- **Task brief**: Please copy, exactly as they appear below, the lines from the one containing "- Rate limiting considerations" through the one containing "3. **AI responses not working**".

(Collected data)
--*--

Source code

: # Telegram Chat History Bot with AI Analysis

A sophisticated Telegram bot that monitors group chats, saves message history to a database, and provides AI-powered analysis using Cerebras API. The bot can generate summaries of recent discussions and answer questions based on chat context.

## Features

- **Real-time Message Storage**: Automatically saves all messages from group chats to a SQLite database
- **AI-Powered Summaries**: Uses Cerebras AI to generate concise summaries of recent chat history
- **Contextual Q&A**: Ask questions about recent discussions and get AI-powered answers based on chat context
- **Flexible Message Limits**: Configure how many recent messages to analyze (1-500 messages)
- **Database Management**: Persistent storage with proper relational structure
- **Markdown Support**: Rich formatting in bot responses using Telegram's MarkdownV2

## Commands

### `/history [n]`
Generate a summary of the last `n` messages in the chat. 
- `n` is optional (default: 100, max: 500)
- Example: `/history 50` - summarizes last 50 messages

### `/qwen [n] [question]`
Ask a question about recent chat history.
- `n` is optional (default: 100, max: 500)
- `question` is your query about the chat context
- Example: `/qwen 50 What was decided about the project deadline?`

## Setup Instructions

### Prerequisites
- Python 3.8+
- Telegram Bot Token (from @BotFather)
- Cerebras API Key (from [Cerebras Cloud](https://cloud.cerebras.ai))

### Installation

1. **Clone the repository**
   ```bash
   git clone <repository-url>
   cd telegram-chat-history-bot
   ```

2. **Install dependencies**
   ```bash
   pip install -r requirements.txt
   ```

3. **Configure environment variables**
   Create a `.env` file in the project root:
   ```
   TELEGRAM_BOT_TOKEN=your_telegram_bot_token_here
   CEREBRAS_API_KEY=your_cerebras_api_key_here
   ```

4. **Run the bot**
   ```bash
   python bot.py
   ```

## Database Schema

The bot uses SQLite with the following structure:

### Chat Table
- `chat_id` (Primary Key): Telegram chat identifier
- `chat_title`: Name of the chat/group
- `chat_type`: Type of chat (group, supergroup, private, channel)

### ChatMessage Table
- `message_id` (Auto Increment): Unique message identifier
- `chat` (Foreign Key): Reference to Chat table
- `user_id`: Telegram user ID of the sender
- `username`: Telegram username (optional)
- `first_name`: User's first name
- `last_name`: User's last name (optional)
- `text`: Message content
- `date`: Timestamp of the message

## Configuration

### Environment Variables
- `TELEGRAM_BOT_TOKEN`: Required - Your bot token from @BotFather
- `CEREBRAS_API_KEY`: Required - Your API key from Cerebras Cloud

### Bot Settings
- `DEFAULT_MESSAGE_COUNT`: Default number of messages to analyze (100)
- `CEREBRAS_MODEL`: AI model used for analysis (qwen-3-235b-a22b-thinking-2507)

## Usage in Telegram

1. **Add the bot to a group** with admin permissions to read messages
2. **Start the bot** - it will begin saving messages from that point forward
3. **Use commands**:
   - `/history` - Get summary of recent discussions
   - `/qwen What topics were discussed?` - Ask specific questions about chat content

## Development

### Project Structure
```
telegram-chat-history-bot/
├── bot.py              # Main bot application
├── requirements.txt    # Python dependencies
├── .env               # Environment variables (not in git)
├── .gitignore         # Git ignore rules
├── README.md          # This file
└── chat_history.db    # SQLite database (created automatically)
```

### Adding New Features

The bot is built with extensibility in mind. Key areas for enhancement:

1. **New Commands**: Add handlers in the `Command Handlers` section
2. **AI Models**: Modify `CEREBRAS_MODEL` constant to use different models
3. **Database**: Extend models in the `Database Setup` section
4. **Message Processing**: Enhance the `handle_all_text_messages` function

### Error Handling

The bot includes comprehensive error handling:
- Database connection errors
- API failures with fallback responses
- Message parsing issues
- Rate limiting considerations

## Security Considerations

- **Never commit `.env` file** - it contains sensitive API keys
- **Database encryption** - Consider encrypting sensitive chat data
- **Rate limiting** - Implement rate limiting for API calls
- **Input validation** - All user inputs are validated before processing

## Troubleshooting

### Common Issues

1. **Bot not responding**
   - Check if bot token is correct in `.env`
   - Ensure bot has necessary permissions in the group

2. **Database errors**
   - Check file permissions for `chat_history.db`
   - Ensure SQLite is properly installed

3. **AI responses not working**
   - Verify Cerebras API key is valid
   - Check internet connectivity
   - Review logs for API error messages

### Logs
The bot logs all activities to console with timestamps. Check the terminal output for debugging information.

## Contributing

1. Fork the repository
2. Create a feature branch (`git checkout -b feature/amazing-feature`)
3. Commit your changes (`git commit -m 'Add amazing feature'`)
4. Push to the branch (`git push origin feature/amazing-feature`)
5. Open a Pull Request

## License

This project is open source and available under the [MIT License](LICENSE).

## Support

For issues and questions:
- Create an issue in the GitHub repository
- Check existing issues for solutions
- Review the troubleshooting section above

--*--

- **Problem solution**:
- Rate limiting considerations

## Security Considerations

- **Never commit `.env` file** - it contains sensitive API keys
- **Database encryption** - Consider encrypting sensitive chat data
- **Rate limiting** - Implement rate limiting for API calls
- **Input validation** - All user inputs are validated before processing

## Troubleshooting

### Common Issues

1. **Bot not responding**
   - Check if bot token is correct in `.env`
   - Ensure bot has necessary permissions in the group

2. **Database errors**
   - Check file permissions for `chat_history.db`
   - Ensure SQLite is properly installed

3. **AI responses not working**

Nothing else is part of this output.